Analytical skills are increasingly becoming essential for B2B salespeople as they help improve sales performance. Analytical skills in salespeople work in two ways. First, they give salespersons a better understanding of customers and their needs, giving them an insight into the right customised solutions. They also help salespersons manage their territory and pipeline more smartly. Therefore, B2B firms can benefit from hiring salespersons with higher analytical skills and training their current salesforce to develop these skills.

The advent of technology, increasing product complexity, and an explosion of information in the marketplace have significantly changed the B2B market in recent times. . In this context, a salesperson’s role is bound to change.

B2B salespersons now enter the sales process at a later stage, when buyers already have substantial product information and are required to provide more customised solutions. In this changing scenario, businesses must hire salespersons with the right skills. Besides traditionally valuable sales skills like listening and follow-up, many employers now seek analytical skills. As a result, analytical skills are the second-most in-demand skills for B2B salespeople on LinkedIn. A study examines the rising importance of salesperson analytical skills to answer the question: How necessary are salesperson analytical skills in B2B sales?

The study found that analytical skills are critical in B2B selling in the current environment. It

defines a salesperson’s analytical skills as the ability to acquire, assimilate, evaluate, and apply customer data. The study found that the same level of selling effort results in higher sales performance among salespersons with higher analytical skills compared to salespeople with low analytical skills. Moreover, as a salesperson’s role changes beyond direct selling responsibilities, the relationship between analytical skills and sales performance becomes stronger.

Analytical skills help salespersons in two ways. First, they help salespersons gain a deeper understanding of the customer and their needs. It allows them to understand their business

model, industry-specific challenges, and dynamics. This understanding becomes key to delivering a customised solution to the customer’s needs and adding value to them. It enables salespersons to move beyond merely selling products and sell solutions based on customer insights. In a time when technology supplies customers with the same information about products that salespersons traditionally provide, providing solutions can give a salesperson an edge over competitors.

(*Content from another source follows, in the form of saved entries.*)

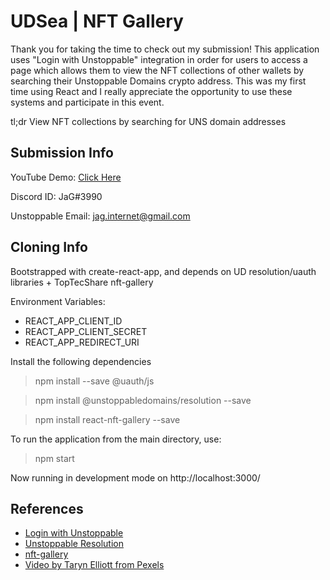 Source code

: # UDSea | NFT Gallery

Thank you for taking the time to check out my submission! This application uses "Login with Unstoppable" integration in order for users to access a page which allows them to view the NFT collections of other wallets by searching their Unstoppable Domains crypto address. This was my first time using React and I really appreciate the opportunity to use these systems and participate in this event.

tl;dr View NFT collections by searching for UNS domain addresses

## Submission Info

YouTube Demo: [Click Here](https://youtu.be/tRzXba-ngVg)

Discord ID: JaG#3990

Unstoppable Email: jag.internet@gmail.com


## Cloning Info

Bootstrapped with create-react-app, and depends on UD resolution/uauth libraries + TopTecShare nft-gallery

Environment Variables:
- REACT_APP_CLIENT_ID
- REACT_APP_CLIENT_SECRET
- REACT_APP_REDIRECT_URI

Install the following dependencies

> npm install --save @uauth/js

> npm install @unstoppabledomains/resolution --save

> npm install react-nft-gallery --save

To run the application from the main directory, use:
> npm start

Now running in development mode on http://localhost:3000/


## References

- [Login with Unstoppable](https://docs.unstoppabledomains.com/login-with-unstoppable/login-integration-guides)
- [Unstoppable Resolution](https://github.com/unstoppabledomains/resolution)
- [nft-gallery](https://github.com/TopTecShare/nft-gallery)
- [Video by Taryn Elliott from Pexels](https://www.pexels.com/video/view-of-the-table-mountain-of-cape-town-from-a-beach-shore-3326847/)
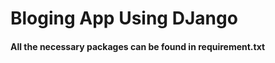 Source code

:<h1> Bloging App Using DJango</h1>


<h4> All the necessary packages can be found in requirement.txt</h4>


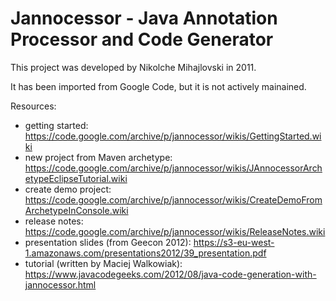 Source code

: # Jannocessor - Java Annotation Processor and Code Generator
 
This project was developed by Nikolche Mihajlovski in 2011.

It has been imported from Google Code, but it is not actively mainained.

Resources:
 - getting started: https://code.google.com/archive/p/jannocessor/wikis/GettingStarted.wiki
 - new project from Maven archetype: https://code.google.com/archive/p/jannocessor/wikis/JAnnocessorArchetypeEclipseTutorial.wiki
 - create demo project: https://code.google.com/archive/p/jannocessor/wikis/CreateDemoFromArchetypeInConsole.wiki
 - release notes: https://code.google.com/archive/p/jannocessor/wikis/ReleaseNotes.wiki
 - presentation slides (from Geecon 2012): https://s3-eu-west-1.amazonaws.com/presentations2012/39_presentation.pdf
 - tutorial (written by Maciej Walkowiak): https://www.javacodegeeks.com/2012/08/java-code-generation-with-jannocessor.html
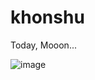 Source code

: # khonshu


Today, Mooon...

![image](https://user-images.githubusercontent.com/47373998/172051291-445f4538-f615-43a6-8850-5967ac300bb1.png)
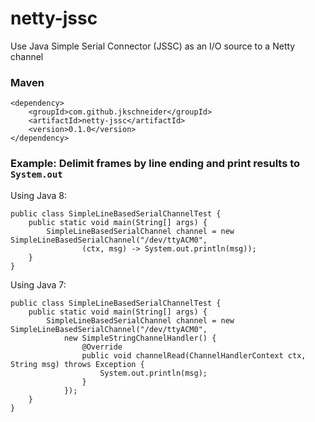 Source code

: netty-jssc
==========

Use Java Simple Serial Connector (JSSC) as an I/O source to a Netty channel

### Maven

	<dependency>
		<groupId>com.github.jkschneider</groupId>
		<artifactId>netty-jssc</artifactId>
		<version>0.1.0</version>
	</dependency>

### Example: Delimit frames by line ending and print results to `System.out`

Using Java 8:

	public class SimpleLineBasedSerialChannelTest {
	    public static void main(String[] args) {
	        SimpleLineBasedSerialChannel channel = new SimpleLineBasedSerialChannel("/dev/ttyACM0",
	                (ctx, msg) -> System.out.println(msg));
	    }
	}

Using Java 7:

	public class SimpleLineBasedSerialChannelTest {
	    public static void main(String[] args) {
	        SimpleLineBasedSerialChannel channel = new SimpleLineBasedSerialChannel("/dev/ttyACM0",
	            new SimpleStringChannelHandler() {
	                @Override
	                public void channelRead(ChannelHandlerContext ctx, String msg) throws Exception {
	                    System.out.println(msg);
	                }
	            });
	    }
	}
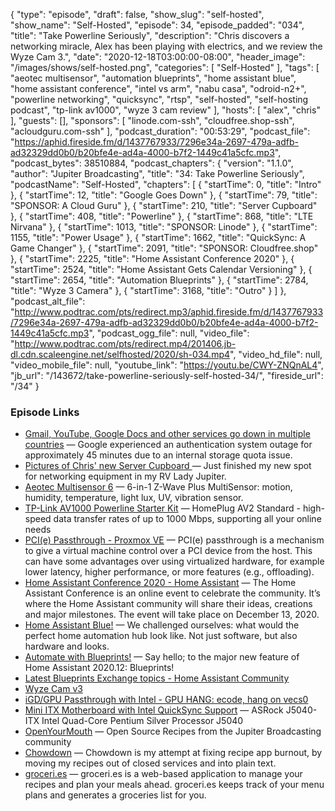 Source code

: {
  "type": "episode",
  "draft": false,
  "show_slug": "self-hosted",
  "show_name": "Self-Hosted",
  "episode": 34,
  "episode_padded": "034",
  "title": "Take Powerline Seriously",
  "description": "Chris discovers a networking miracle, Alex has been playing with electrics, and we review the Wyze Cam 3.",
  "date": "2020-12-18T03:00:00-08:00",
  "header_image": "/images/shows/self-hosted.png",
  "categories": [
    "Self-Hosted"
  ],
  "tags": [
    "aeotec multisensor",
    "automation blueprints",
    "home assistant blue",
    "home assistant conference",
    "intel vs arm",
    "nabu casa",
    "odroid-n2+",
    "powerline networking",
    "quicksync",
    "rtsp",
    "self-hosted",
    "self-hosting podcast",
    "tp-link av1000",
    "wyze 3 cam review"
  ],
  "hosts": [
    "alex",
    "chris"
  ],
  "guests": [],
  "sponsors": [
    "linode.com-ssh",
    "cloudfree.shop-ssh",
    "acloudguru.com-ssh"
  ],
  "podcast_duration": "00:53:29",
  "podcast_file": "https://aphid.fireside.fm/d/1437767933/7296e34a-2697-479a-adfb-ad32329dd0b0/b20bfe4e-ad4a-4000-b7f2-1449c41a5cfc.mp3",
  "podcast_bytes": 38510884,
  "podcast_chapters": {
    "version": "1.1.0",
    "author": "Jupiter Broadcasting",
    "title": "34: Take Powerline Seriously",
    "podcastName": "Self-Hosted",
    "chapters": [
      {
        "startTime": 0,
        "title": "Intro"
      },
      {
        "startTime": 12,
        "title": "Google Goes Down"
      },
      {
        "startTime": 79,
        "title": "SPONSOR: A Cloud Guru"
      },
      {
        "startTime": 210,
        "title": "Server Cupboard"
      },
      {
        "startTime": 408,
        "title": "Powerline"
      },
      {
        "startTime": 868,
        "title": "LTE Nirvana"
      },
      {
        "startTime": 1013,
        "title": "SPONSOR: Linode"
      },
      {
        "startTime": 1155,
        "title": "Power Usage"
      },
      {
        "startTime": 1662,
        "title": "QuickSync: A Game Changer"
      },
      {
        "startTime": 2091,
        "title": "SPONSOR: Cloudfree.shop"
      },
      {
        "startTime": 2225,
        "title": "Home Assistant Conference 2020"
      },
      {
        "startTime": 2524,
        "title": "Home Assistant Gets Calendar Versioning"
      },
      {
        "startTime": 2654,
        "title": "Automation Blueprints"
      },
      {
        "startTime": 2784,
        "title": "Wyze 3 Camera"
      },
      {
        "startTime": 3168,
        "title": "Outro"
      }
    ]
  },
  "podcast_alt_file": "http://www.podtrac.com/pts/redirect.mp3/aphid.fireside.fm/d/1437767933/7296e34a-2697-479a-adfb-ad32329dd0b0/b20bfe4e-ad4a-4000-b7f2-1449c41a5cfc.mp3",
  "podcast_ogg_file": null,
  "video_file": "http://www.podtrac.com/pts/redirect.mp4/201406.jb-dl.cdn.scaleengine.net/selfhosted/2020/sh-034.mp4",
  "video_hd_file": null,
  "video_mobile_file": null,
  "youtube_link": "https://youtu.be/CWY-ZNQnAL4",
  "jb_url": "/143672/take-powerline-seriously-self-hosted-34/",
  "fireside_url": "/34"
}


### Episode Links

  * [Gmail, YouTube, Google Docs and other services go down in multiple countries](https://techcrunch.com/2020/12/14/gmail-youtube-google-docs-and-other-services-go-down-simultaneously-in-multiple-countries/ "Gmail, YouTube, Google Docs and other services go down in multiple countries") — Google experienced an authentication system outage for approximately 45 minutes due to an internal storage quota issue. 
  * [Pictures of Chris' new Server Cupboard ](https://www.instagram.com/p/CIJ6qQDpBkw/ "Pictures of Chris' new Server Cupboard ") — Just finished my new spot for networking equipment in my RV Lady Jupiter.
  * [Aeotec Multisensor 6](https://www.amazon.com/gp/product/B0151Z8ZQY/ref=ppx_yo_dt_b_asin_title_o06_s00?ie=UTF8&psc=1 "Aeotec Multisensor 6") — 6-in-1 Z-Wave Plus MultiSensor: motion, humidity, temperature, light lux, UV, vibration sensor.
  * [TP-Link AV1000 Powerline Starter Kit](https://www.amazon.com/gp/product/B084CZMYNM/ref=ppx_yo_dt_b_asin_title_o04_s00?ie=UTF8&psc=1 "TP-Link AV1000 Powerline Starter Kit") — HomePlug AV2 Standard - high-speed data transfer rates of up to 1000 Mbps, supporting all your online needs
  * [PCI(e) Passthrough - Proxmox VE](https://pve.proxmox.com/wiki/PCI\(e\)_Passthrough "PCI\(e\) Passthrough - Proxmox VE") — PCI(e) passthrough is a mechanism to give a virtual machine control over a PCI device from the host. This can have some advantages over using virtualized hardware, for example lower latency, higher performance, or more features (e.g., offloading).
  * [Home Assistant Conference 2020 - Home Assistant](https://www.home-assistant.io/conference "Home Assistant Conference 2020 - Home Assistant") — The Home Assistant Conference is an online event to celebrate the community. It’s where the Home Assistant community will share their ideas, creations and major milestones. The event will take place on December 13, 2020.
  * [Home Assistant Blue!](https://www.home-assistant.io/blue/ "Home Assistant Blue!") — We challenged ourselves: what would the perfect home automation hub look like. Not just software, but also hardware and looks.
  * [Automate with Blueprints!](https://www.home-assistant.io/blog/2020/12/13/release-202012/#blueprints "Automate with Blueprints!") — Say hello; to the major new feature of Home Assistant 2020.12: Blueprints!
  * [Latest Blueprints Exchange topics - Home Assistant Community](https://community.home-assistant.io/c/blueprints-exchange/53 "Latest Blueprints Exchange topics - Home Assistant Community")
  * [Wyze Cam v3](https://wyze.com/wyze-cam-v3.html "Wyze Cam v3")
  * [iGD/GPU Passthrough with Intel - GPU HANG: ecode, hang on vecs0](https://forum.proxmox.com/threads/igd-gpu-passthrough-with-intel-gpu-hang-ecode-hang-on-vecs0.70153/ "iGD/GPU Passthrough with Intel - GPU HANG: ecode, hang on vecs0")
  * [Mini ITX Motherboard with Intel QuickSync Support](https://www.newegg.com/asrock-j5040-itx-mini-itx/p/N82E16813157967?Description=j5040%20itx&cm_re=j5040_itx-_-13-157-967-_-Product "Mini ITX Motherboard with Intel QuickSync Support") — ASRock J5040-ITX Intel Quad-Core Pentium Silver Processor J5040 
  * [OpenYourMouth](https://github.com/rikai/OpenYourMouth "OpenYourMouth") — Open Source Recipes from the Jupiter Broadcasting community
  * [Chowdown](https://chowdown.io/ "Chowdown") — Chowdown is my attempt at fixing recipe app burnout, by moving my recipes out of closed services and into plain text.
  * [groceri.es](https://groceri.es/ "groceri.es") — groceri.es is a web-based application to manage your recipes and plan your meals ahead. groceri.es keeps track of your menu plans and generates a groceries list for you.


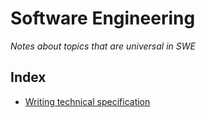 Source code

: # Software Engineering

*Notes about topics that are universal in SWE*

## Index

- [Writing technical specification](writing-technical-specification.md)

In addition to providing deeper customer insights, analytical skills help salespersons improve their pipeline and territory management. They can identify which activities within their

pipeline would be most beneficial and which customers they should focus on the most for the best results. Streamlining pipeline and territory management reduces wastage of time on less profitable activities, optimising their use of limited selling time. Moreover, analytical abilities help salespersons with account planning and forecasting by analysing sales quotas, territory mapping, and time management. Salespersons with analytical skills are also better equipped to utilise the insights from CRM tools.

The study has relevant insights for B2B firms. Since analytical skills are specific, observable

behaviours (as opposed to internalised constructs like intelligence or personality), they can be monitored. For example, it involves asking specific questions when communicating with customers to gain insights or developing solutions onsite during customer meetings to develop a business case and get customer buy-in. Firms can focus on identifying these behaviours when hiring salespersons. More importantly, specific behaviours and analytical skills can be developed in salespersons through proper training and coaching. Firms that invest in such training for their salespersons can benefit from their improved sales performance.